What to work on -
Exactly the lines from the one holding "WHERE mytable.title @@" through the final line of the data are wanted, copied as written.

Dataset records -
((

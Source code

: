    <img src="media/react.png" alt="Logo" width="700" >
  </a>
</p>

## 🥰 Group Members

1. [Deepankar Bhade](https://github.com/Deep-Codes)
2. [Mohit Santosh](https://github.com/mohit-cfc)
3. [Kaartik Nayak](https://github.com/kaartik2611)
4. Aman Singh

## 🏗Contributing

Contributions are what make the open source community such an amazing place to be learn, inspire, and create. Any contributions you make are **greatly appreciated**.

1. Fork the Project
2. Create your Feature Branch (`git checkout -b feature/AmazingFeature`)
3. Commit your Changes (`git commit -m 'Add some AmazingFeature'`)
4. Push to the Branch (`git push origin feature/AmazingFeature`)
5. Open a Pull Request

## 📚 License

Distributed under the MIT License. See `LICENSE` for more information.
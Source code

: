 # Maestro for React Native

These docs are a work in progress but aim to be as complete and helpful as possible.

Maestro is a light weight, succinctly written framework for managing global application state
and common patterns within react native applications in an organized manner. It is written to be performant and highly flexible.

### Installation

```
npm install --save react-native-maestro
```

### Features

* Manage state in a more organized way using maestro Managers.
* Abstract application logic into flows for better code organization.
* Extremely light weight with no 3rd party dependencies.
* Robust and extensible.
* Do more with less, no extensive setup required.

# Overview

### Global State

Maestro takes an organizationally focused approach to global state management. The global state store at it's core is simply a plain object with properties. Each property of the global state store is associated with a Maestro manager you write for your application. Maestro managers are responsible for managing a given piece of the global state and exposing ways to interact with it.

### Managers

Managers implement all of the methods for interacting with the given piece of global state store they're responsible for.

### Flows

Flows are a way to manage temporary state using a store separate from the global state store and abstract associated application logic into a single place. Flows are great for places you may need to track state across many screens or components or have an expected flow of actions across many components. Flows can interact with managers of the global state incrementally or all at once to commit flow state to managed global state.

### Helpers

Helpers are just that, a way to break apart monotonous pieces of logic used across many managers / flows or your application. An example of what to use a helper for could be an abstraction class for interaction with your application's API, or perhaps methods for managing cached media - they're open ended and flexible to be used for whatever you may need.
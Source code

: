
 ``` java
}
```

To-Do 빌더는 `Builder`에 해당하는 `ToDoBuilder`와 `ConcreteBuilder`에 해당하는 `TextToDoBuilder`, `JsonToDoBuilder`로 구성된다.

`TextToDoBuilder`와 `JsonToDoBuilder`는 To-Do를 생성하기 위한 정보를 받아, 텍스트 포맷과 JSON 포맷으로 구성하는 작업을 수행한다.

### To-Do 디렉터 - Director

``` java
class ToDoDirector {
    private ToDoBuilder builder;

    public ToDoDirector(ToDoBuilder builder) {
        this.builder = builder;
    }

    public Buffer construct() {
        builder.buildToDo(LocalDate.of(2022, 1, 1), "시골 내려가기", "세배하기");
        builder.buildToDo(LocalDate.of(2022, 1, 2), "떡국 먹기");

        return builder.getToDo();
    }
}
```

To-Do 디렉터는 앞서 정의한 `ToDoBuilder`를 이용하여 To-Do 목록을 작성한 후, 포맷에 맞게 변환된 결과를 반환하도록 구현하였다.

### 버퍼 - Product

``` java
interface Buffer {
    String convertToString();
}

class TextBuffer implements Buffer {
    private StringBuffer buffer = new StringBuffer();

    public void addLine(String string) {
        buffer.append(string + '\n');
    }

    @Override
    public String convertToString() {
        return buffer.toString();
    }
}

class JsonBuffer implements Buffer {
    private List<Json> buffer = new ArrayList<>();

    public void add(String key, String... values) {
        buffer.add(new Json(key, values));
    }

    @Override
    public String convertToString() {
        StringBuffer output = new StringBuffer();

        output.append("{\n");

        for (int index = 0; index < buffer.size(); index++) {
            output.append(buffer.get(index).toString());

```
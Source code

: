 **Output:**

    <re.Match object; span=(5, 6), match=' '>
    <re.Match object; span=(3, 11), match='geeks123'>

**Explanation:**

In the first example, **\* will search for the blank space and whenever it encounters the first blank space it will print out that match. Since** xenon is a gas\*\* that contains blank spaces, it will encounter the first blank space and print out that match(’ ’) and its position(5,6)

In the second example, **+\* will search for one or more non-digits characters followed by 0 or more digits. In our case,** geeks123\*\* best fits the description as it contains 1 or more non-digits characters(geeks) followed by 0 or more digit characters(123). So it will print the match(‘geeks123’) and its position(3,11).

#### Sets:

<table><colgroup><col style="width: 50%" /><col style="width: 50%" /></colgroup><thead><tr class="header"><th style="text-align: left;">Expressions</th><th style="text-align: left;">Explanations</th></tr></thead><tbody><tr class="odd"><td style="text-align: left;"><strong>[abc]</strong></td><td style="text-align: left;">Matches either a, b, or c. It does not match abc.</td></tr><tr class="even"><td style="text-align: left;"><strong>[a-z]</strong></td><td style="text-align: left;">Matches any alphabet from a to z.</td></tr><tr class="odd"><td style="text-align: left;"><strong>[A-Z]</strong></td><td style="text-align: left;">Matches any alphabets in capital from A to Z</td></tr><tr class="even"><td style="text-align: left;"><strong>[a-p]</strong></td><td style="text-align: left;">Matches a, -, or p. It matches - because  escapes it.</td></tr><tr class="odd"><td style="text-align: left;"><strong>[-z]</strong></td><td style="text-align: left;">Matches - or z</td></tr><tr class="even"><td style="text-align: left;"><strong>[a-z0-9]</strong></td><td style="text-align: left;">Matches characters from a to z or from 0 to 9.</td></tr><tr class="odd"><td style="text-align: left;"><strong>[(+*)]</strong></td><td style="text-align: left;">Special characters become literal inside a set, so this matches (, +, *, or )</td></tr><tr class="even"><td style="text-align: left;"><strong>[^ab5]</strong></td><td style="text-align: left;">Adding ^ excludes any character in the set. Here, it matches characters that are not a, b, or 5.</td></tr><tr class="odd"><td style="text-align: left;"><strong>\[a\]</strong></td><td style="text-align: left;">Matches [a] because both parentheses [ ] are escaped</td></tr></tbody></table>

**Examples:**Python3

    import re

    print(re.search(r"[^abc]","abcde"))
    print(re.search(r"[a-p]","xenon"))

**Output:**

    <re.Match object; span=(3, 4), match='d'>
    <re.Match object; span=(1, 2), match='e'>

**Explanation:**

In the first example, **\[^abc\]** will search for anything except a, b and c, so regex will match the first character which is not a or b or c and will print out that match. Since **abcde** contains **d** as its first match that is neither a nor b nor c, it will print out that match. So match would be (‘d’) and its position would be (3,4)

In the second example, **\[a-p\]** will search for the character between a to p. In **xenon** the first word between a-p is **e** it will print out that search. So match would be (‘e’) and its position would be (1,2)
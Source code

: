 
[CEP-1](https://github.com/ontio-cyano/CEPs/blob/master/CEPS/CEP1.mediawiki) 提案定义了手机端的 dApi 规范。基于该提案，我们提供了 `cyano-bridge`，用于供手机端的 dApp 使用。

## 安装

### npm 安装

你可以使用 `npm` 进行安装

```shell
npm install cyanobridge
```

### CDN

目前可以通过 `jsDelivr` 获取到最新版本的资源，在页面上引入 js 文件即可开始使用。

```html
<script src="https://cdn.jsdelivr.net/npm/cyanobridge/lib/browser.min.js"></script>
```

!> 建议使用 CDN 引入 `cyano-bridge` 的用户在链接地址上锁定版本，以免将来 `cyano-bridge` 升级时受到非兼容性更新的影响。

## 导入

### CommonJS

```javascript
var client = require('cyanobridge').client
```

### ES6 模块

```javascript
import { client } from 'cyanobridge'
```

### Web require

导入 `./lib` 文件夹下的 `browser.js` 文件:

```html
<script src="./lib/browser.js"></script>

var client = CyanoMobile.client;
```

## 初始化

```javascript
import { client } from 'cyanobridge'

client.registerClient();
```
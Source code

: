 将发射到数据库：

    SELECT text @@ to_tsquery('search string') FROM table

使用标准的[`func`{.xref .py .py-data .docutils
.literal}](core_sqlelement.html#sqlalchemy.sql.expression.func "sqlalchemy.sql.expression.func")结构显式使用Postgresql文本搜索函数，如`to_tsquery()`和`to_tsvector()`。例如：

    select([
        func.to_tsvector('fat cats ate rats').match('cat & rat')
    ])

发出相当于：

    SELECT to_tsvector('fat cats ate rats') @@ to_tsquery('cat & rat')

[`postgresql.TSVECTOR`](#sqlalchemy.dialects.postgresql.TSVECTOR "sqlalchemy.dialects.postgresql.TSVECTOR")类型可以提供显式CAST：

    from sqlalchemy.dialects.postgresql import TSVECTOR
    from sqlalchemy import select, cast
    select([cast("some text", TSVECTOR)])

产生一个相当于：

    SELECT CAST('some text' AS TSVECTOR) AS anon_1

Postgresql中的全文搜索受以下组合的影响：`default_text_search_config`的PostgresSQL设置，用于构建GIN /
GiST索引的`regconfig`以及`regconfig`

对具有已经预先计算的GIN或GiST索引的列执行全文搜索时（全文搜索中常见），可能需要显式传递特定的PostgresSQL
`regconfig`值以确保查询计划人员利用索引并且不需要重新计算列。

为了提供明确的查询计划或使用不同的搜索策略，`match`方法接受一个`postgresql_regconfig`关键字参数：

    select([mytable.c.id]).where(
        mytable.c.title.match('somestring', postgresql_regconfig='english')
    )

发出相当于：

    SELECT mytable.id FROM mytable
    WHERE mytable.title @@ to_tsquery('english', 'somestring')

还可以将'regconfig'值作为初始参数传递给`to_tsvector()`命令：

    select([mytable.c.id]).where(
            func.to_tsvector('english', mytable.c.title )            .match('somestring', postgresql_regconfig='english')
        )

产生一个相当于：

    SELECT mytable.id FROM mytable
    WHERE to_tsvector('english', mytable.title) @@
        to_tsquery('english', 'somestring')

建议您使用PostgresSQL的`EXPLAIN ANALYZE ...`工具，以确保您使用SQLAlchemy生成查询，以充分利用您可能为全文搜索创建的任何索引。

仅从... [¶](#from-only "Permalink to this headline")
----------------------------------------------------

))

Exercise output -
    WHERE mytable.title @@ to_tsquery('english', 'somestring')

还可以将'regconfig'值作为初始参数传递给`to_tsvector()`命令：

    select([mytable.c.id]).where(
            func.to_tsvector('english', mytable.c.title )            .match('somestring', postgresql_regconfig='english')
        )

产生一个相当于：

    SELECT mytable.id FROM mytable
    WHERE to_tsvector('english', mytable.title) @@
        to_tsquery('english', 'somestring')

建议您使用PostgresSQL的`EXPLAIN ANALYZE ...`工具，以确保您使用SQLAlchemy生成查询，以充分利用您可能为全文搜索创建的任何索引。

仅从... [¶](#from-only "Permalink to this headline")
----------------------------------------------------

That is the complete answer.